Moles of KOH consumed at the equivalence point = moles of KA produced = (16.5 mL)*(1 L/1000 mL)*(0.300 mol/L) = 0.00495 mol.

KA is the conjugate base of the weak acid and re-establishes equilibrium as

KA (aq) + H₂O (l) <====> HA (aq) + KOH (aq)

Since KOH (base is produced), we must work with the pK_b of KA. Given pK_a = 4.87,

pK_b = 14 – pK_a = 14 – 4.87 = 9.13

===> K_b = 10^-9.13 = 7.41*10^-10

Total volume of the solution = (30.00 + 16.5) mL = 46.5 mL = 0.0465 L.
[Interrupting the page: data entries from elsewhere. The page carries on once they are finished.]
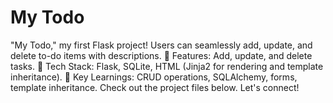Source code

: # My Todo 
 "My Todo," my first Flask project! Users can seamlessly add, update, and delete to-do items with descriptions.  🔹 Features: Add, update, and delete tasks.  🔹 Tech Stack: Flask, SQLite, HTML (Jinja2 for rendering and template inheritance).  🔹 Key Learnings: CRUD operations, SQLAlchemy, forms, template inheritance.  Check out the project files below. Let's connect!
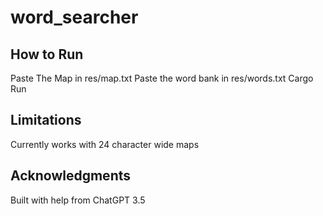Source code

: # word_searcher
## How to Run
Paste The Map in res/map.txt
Paste the word bank in res/words.txt
Cargo Run

## Limitations
Currently works with 24 character wide maps
## Acknowledgments
Built with help from ChatGPT 3.5
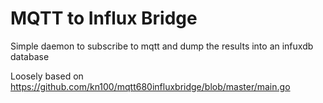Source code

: 
# MQTT to Influx Bridge
Simple daemon to subscribe to mqtt and dump the results into an infuxdb database

Loosely based on https://github.com/kn100/mqtt680influxbridge/blob/master/main.go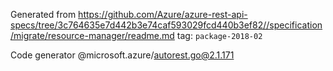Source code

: Generated from https://github.com/Azure/azure-rest-api-specs/tree/3c764635e7d442b3e74caf593029fcd440b3ef82//specification/migrate/resource-manager/readme.md tag: `package-2018-02`

Code generator @microsoft.azure/autorest.go@2.1.171


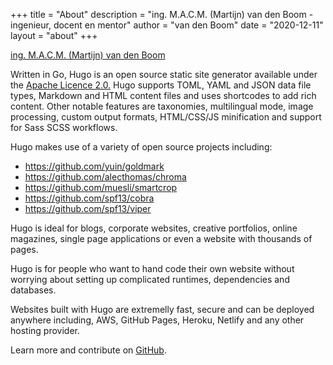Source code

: +++
title = "About"
description = "ing. M.A.C.M. (Martijn) van den Boom - ingenieur, docent en mentor"
author = "van den Boom"
date = "2020-12-11"
layout = "about"
+++

<div class="badge-base LI-profile-badge" data-locale="nl_NL" data-size="large" data-theme="light" data-type="HORIZONTAL" data-vanity="macmvandenboom" data-version="v1"><a class="badge-base__link LI-simple-link" href="https://nl.linkedin.com/in/macmvandenboom/nl?trk=profile-badge">ing. M.A.C.M. (Martijn) van den Boom</a></div>
              


Written in Go, Hugo is an open source static site generator available under the [Apache Licence 2.0.](https://github.com/gohugoio/hugo/blob/master/LICENSE) Hugo supports TOML, YAML and JSON data file types, Markdown and HTML content files and uses shortcodes to add rich content. Other notable features are taxonomies, multilingual mode, image processing, custom output formats, HTML/CSS/JS minification and support for Sass SCSS workflows.

Hugo makes use of a variety of open source projects including:

* https://github.com/yuin/goldmark
* https://github.com/alecthomas/chroma
* https://github.com/muesli/smartcrop
* https://github.com/spf13/cobra
* https://github.com/spf13/viper

Hugo is ideal for blogs, corporate websites, creative portfolios, online magazines, single page applications or even a website with thousands of pages.

Hugo is for people who want to hand code their own website without worrying about setting up complicated runtimes, dependencies and databases.

Websites built with Hugo are extremelly fast, secure and can be deployed anywhere including, AWS, GitHub Pages, Heroku, Netlify and any other hosting provider.

Learn more and contribute on [GitHub](https://github.com/gohugoio).
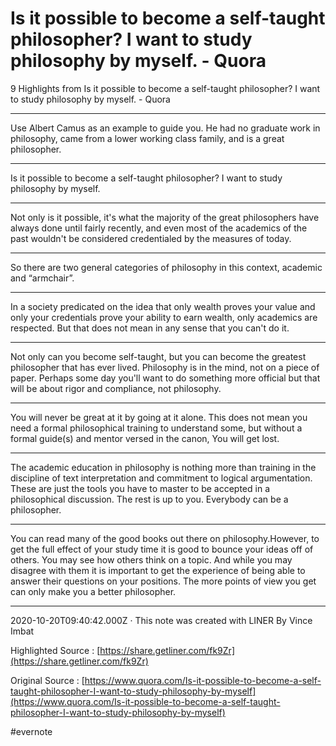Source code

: # Is it possible to become a self-taught philosopher? I want to study philosophy by myself. - Quora

9 Highlights from Is it possible to become a self-taught philosopher? I want to study philosophy by myself. - Quora

---

Use Albert Camus as an example to guide you. He had no graduate work in philosophy, came from a lower working class family, and is a great philosopher.

---

Is it possible to become a self-taught philosopher? I want to study philosophy by myself.

---

Not only is it possible, it's what the majority of the great philosophers have always done until fairly recently, and even most of the academics of the past wouldn't be considered credentialed by the measures of today.

---

So there are two general categories of philosophy in this context, academic and “armchair”.

---

In a society predicated on the idea that only wealth proves your value and only your credentials prove your ability to earn wealth, only academics are respected. But that does not mean in any sense that you can't do it.

---

Not only can you become self-taught, but you can become the greatest philosopher that has ever lived. Philosophy is in the mind, not on a piece of paper. Perhaps some day you'll want to do something more official but that will be about rigor and compliance, not philosophy.

---

You will never be great at it by going at it alone. This does not mean you need a formal philosophical training to understand some, but without a formal guide(s) and mentor versed in the canon, You will get lost.

---

The academic education in philosophy is nothing more than training in the discipline of text interpretation and commitment to logical argumentation. These are just the tools you have to master to be accepted in a philosophical discussion. The rest is up to you. Everybody can be a philosopher.

---

You can read many of the good books out there on philosophy.However, to get the full effect of your study time it is good to bounce your ideas off of others. You may see how others think on a topic. And while you may disagree with them it is important to get the experience of being able to answer their questions on your positions. The more points of view you get can only make you a better philosopher.

---

2020-10-20T09:40:42.000Z  · This note was created with LINER By Vince Imbat

Highlighted Source : [https://share.getliner.com/fk9Zr](https://share.getliner.com/fk9Zr)

Original Source : [https://www.quora.com/Is-it-possible-to-become-a-self-taught-philosopher-I-want-to-study-philosophy-by-myself](https://www.quora.com/Is-it-possible-to-become-a-self-taught-philosopher-I-want-to-study-philosophy-by-myself)

\#evernote

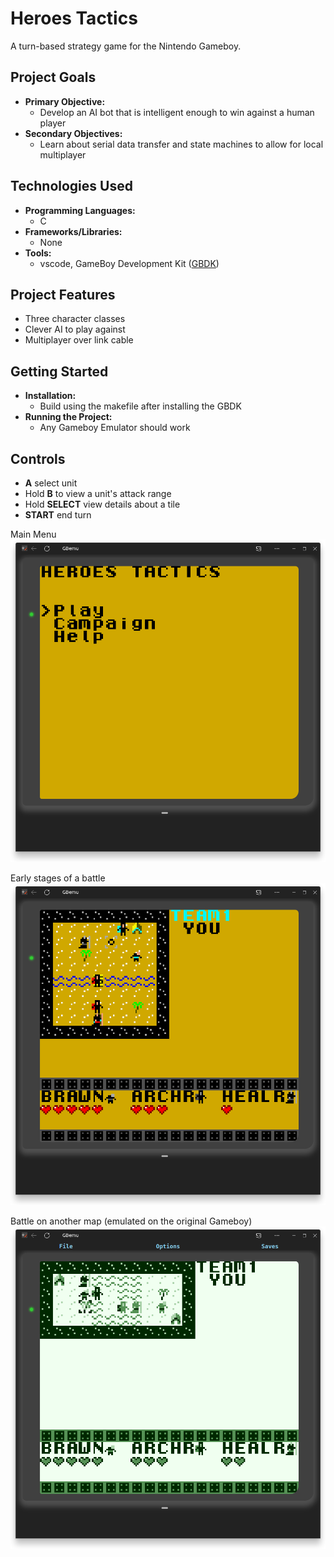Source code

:  # Heroes Tactics
A turn-based strategy game for the Nintendo Gameboy.

## Project Goals
- **Primary Objective:**
  - Develop an AI bot that is intelligent enough to win against a human player
- **Secondary Objectives:**
  - Learn about serial data transfer and state machines to allow for local multiplayer

## Technologies Used
- **Programming Languages:**
  - C
- **Frameworks/Libraries:**
  - None
- **Tools:**
  - vscode, GameBoy Development Kit ([GBDK](https://github.com/gbdk-2020/gbdk-2020/))

## Project Features
 - Three character classes
 - Clever AI to play against
 - Multiplayer over link cable

## Getting Started

- **Installation:**
  - Build using the makefile after installing the GBDK
- **Running the Project:**
  - Any Gameboy Emulator should work

## Controls
 - **A** select unit
 - Hold **B** to view a unit's attack range
 - Hold **SELECT** view details about a tile
 - **START** end turn


Main Menu
![main menu](screenshots/menu.png)

Early stages of a battle
![battle](screenshots/battle.png)

Battle on another map (emulated on the original Gameboy)
![battle in DMG mode](screenshots/battle2.png)
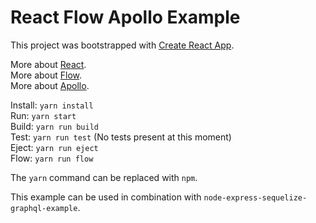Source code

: # React Flow Apollo Example

This project was bootstrapped with [Create React App](https://github.com/facebookincubator/create-react-app).  

More about [React](https://reactjs.org).  
More about [Flow](https://flow.org).  
More about [Apollo](https://www.apollographql.com).  

Install: `yarn install`  
Run: `yarn start`  
Build: `yarn run build`  
Test: `yarn run test` (No tests present at this moment)  
Eject: `yarn run eject`  
Flow: `yarn run flow`  

The `yarn` command can be replaced with `npm`.  

This example can be used in combination with `node-express-sequelize-graphql-example`.  
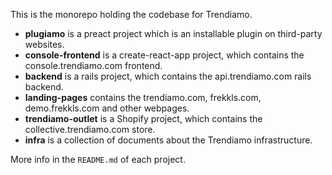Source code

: This is the monorepo holding the codebase for Trendiamo.

- **plugiamo** is a preact project which is an installable plugin on third-party websites.
- **console-frontend** is a create-react-app project, which contains the console.trendiamo.com frontend.
- **backend** is a rails project, which contains the api.trendiamo.com rails backend.
- **landing-pages** contains the trendiamo.com, frekkls.com, demo.frekkls.com and other webpages.
- **trendiamo-outlet** is a Shopify project, which contains the collective.trendiamo.com store.
- **infra** is a collection of documents about the Trendiamo infrastructure.

More info in the `README.md` of each project.

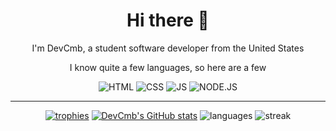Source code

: <div align="center">
<h1>Hi there 👋</h1>
<p>I'm DevCmb, a student software developer from the United States</p>
<p>I know quite a few languages, so here are a few</p>
<div>
  <p align="center">
    <img alt="HTML" src="https://img.shields.io/badge/HTML-E34F26?logo=html5&logoColor=white&style=for-the-badge" />
    <img alt="CSS" src="https://img.shields.io/badge/CSS-1572B6?logo=css3&logoColor=white&style=for-the-badge" />
    <img alt="JS" src="https://img.shields.io/badge/JS-E7CB4C?logo=javascript&logoColor=black&style=for-the-badge" />
    <img alt="NODE.JS" src="https://img.shields.io/badge/NODE-80B544?logo=node.js&logoColor=white&style=for-the-badge" />
  </p>
</div>

---
[![trophies](https://github-profile-trophy.vercel.app/?username=29cmb&title=Stars,Followers,Commits,Repositories,MultipleLang,PullRequest&theme=onedark)](https://github.com/ryo-ma/github-profile-trophy)
[![DevCmb's GitHub stats](https://github-readme-stats.vercel.app/api?username=29cmb&theme=dark)](https://github.com/anuraghazra/github-readme-stats)
![languages](https://github-readme-stats.vercel.app/api/top-langs/?username=29cmb&size_weight=0.0005&count_weight=0.3&layout=compact&theme=vision-friendly-dark)
![streak](https://streak-stats.demolab.com/?user=29cmb&theme=highcontrast&card_width=800)
</div>
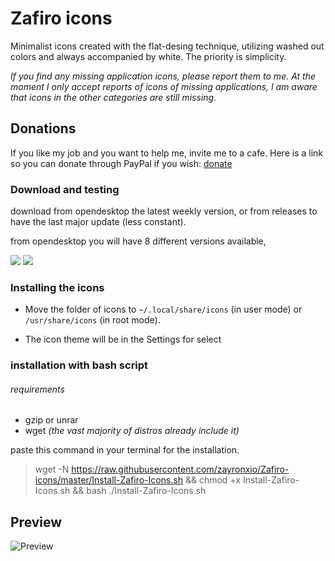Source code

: 
# Zafiro icons 
Minimalist icons created with the flat-desing technique, utilizing washed out colors and always accompanied by white. The priority is simplicity.

*If you find any missing application icons, please report them to me.
At the moment I only accept reports of icons of missing applications,
I am aware that icons in the other categories are still missing.*

## Donations
If you like my job and you want to help me, invite me to a cafe. Here is a link so you can donate through PayPal if you wish: [donate](https://www.paypal.me/zayronxio)

### Download and testing

download from opendesktop the latest weekly version, or from releases to have the last major update (less constant).

from opendesktop you will have 8 different versions available,

[<img src="https://i.imgur.com/SWAXdFr.png">](https://www.opendesktop.org/p/1209330/#files-panel) [<img src="https://i.imgur.com/gxX8nJ0.png">](https://github.com/zayronxio/Zafiro-icons/releases) 

### Installing the icons

   - Move the folder of icons to `~/.local/share/icons` (in user mode) or `/usr/share/icons` (in root mode).

   - The icon theme will be in the Settings for select

### installation with bash script
  
###### requirements
   - gzip or unrar
   - wget *(the vast majority of distros already include it)*

paste this command in your terminal for the installation.

>  wget -N https://raw.githubusercontent.com/zayronxio/Zafiro-icons/master/Install-Zafiro-Icons.sh && chmod +x Install-Zafiro-Icons.sh && bash ./Install-Zafiro-Icons.sh

## Preview

![Preview](https://raw.githubusercontent.com/zayronxio/Zafiro-icons/master/previews/demo-general2018.png)

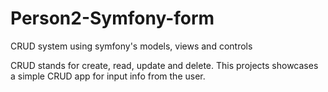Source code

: # Person2-Symfony-form
CRUD system using symfony's models, views and controls

CRUD stands for create, read, update and delete.
This projects showcases a simple CRUD app for input info from the user.
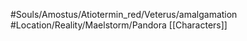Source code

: #Souls/Amostus/Atiotermin_red/Veterus/amalgamation
#Location/Reality/Maelstorm/Pandora 
[[Characters]]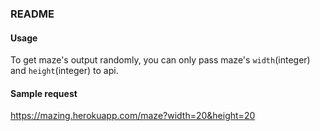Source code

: ### README

#### Usage

To get maze's output randomly, you can only pass maze's `width`(integer) and `height`(integer) to api.

#### Sample request

https://mazing.herokuapp.com/maze?width=20&height=20

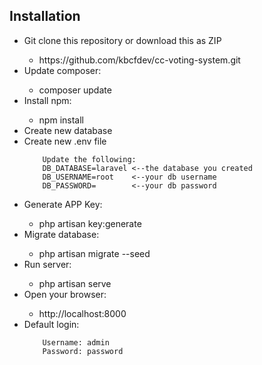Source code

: <h2>Installation</h2>

<ul>
    <li>Git clone this repository or download this as ZIP</li>
        <ul>
            <li>https://github.com/kbcfdev/cc-voting-system.git</li>
        </ul>
    <li>Update composer:</li>
        <ul>
            <li>composer update</li>
        </ul>
    <li>Install npm:</li>
        <ul>
            <li>npm install</li>
        </ul>
    <li>Create new database</li>
    <li>Create new .env file</li>
        
        Update the following:
        DB_DATABASE=laravel <--the database you created
        DB_USERNAME=root    <--your db username
        DB_PASSWORD=        <--your db password
</ul>

<ul>
    <li>Generate APP Key:</li>
        <ul>
            <li>php artisan key:generate</li>
        </ul>
    <li>Migrate database:</li>
        <ul>
            <li>php artisan migrate --seed</li>
        </ul>
    <li>Run server:</li>
        <ul>
            <li>php artisan serve</li>
        </ul>
    <li>Open your browser:</li>
        <ul>
            <li>http://localhost:8000</li>
        </ul>
    <li>Default login:</li>
    
        Username: admin
        Password: password
</ul>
[KA] = (0.00495/0.0465) mol/L = 0.106 M

We must have

K_b = [HA][KOH]/[KA] = x²/(0.106 – x)

Small x approximation:

7.41*10^-10 = x²/0.106

====> x² = 7.8546*10^-11

====> x = 8.8626*10^-6 ≈ 8.863*10^-6

Therefore, [KOH] = 8.863*10^-6 M and pOH = -log [OH^-] = -log(8.863*10^-6) = 5.052

pH = 14 – pOH = 14 – 5.052 = 8.948 ≈ 8.95 (ans).